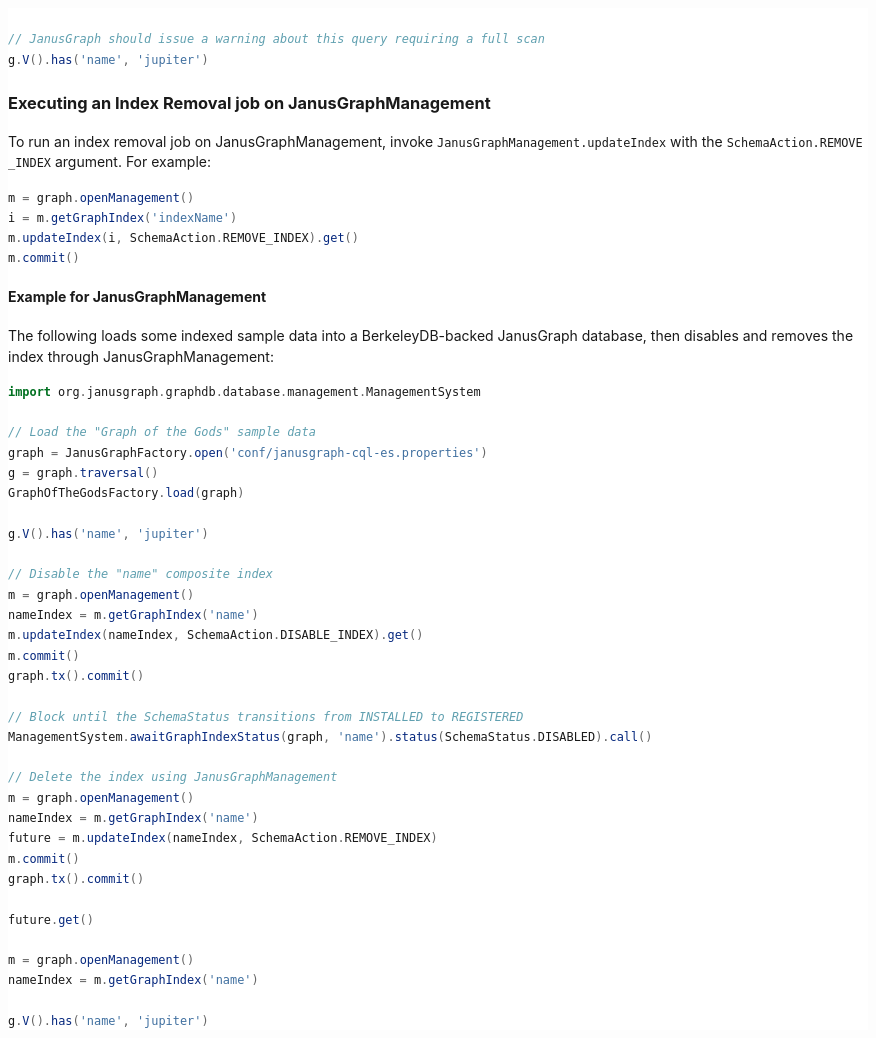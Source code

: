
 ```groovy

// JanusGraph should issue a warning about this query requiring a full scan
g.V().has('name', 'jupiter')
```

### Executing an Index Removal job on JanusGraphManagement

To run an index removal job on JanusGraphManagement, invoke
`JanusGraphManagement.updateIndex` with the `SchemaAction.REMOVE_INDEX`
argument. For example:
```groovy
m = graph.openManagement()
i = m.getGraphIndex('indexName')
m.updateIndex(i, SchemaAction.REMOVE_INDEX).get()
m.commit()
```

#### Example for JanusGraphManagement

The following loads some indexed sample data into a BerkeleyDB-backed
JanusGraph database, then disables and removes the index through
JanusGraphManagement:
```groovy
import org.janusgraph.graphdb.database.management.ManagementSystem

// Load the "Graph of the Gods" sample data
graph = JanusGraphFactory.open('conf/janusgraph-cql-es.properties')
g = graph.traversal()
GraphOfTheGodsFactory.load(graph)

g.V().has('name', 'jupiter')

// Disable the "name" composite index
m = graph.openManagement()
nameIndex = m.getGraphIndex('name')
m.updateIndex(nameIndex, SchemaAction.DISABLE_INDEX).get()
m.commit()
graph.tx().commit()

// Block until the SchemaStatus transitions from INSTALLED to REGISTERED
ManagementSystem.awaitGraphIndexStatus(graph, 'name').status(SchemaStatus.DISABLED).call()

// Delete the index using JanusGraphManagement
m = graph.openManagement()
nameIndex = m.getGraphIndex('name')
future = m.updateIndex(nameIndex, SchemaAction.REMOVE_INDEX)
m.commit()
graph.tx().commit()

future.get()

m = graph.openManagement()
nameIndex = m.getGraphIndex('name')

g.V().has('name', 'jupiter')
```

-*-

# Exercise description:
Collect the complete line wherever the string "SchemaStatus" appears in the records.

# Exercise response:
// Block until the SchemaStatus transitions from INSTALLED to REGISTERED
ManagementSystem.awaitGraphIndexStatus(graph, 'name').status(SchemaStatus.DISABLED).call()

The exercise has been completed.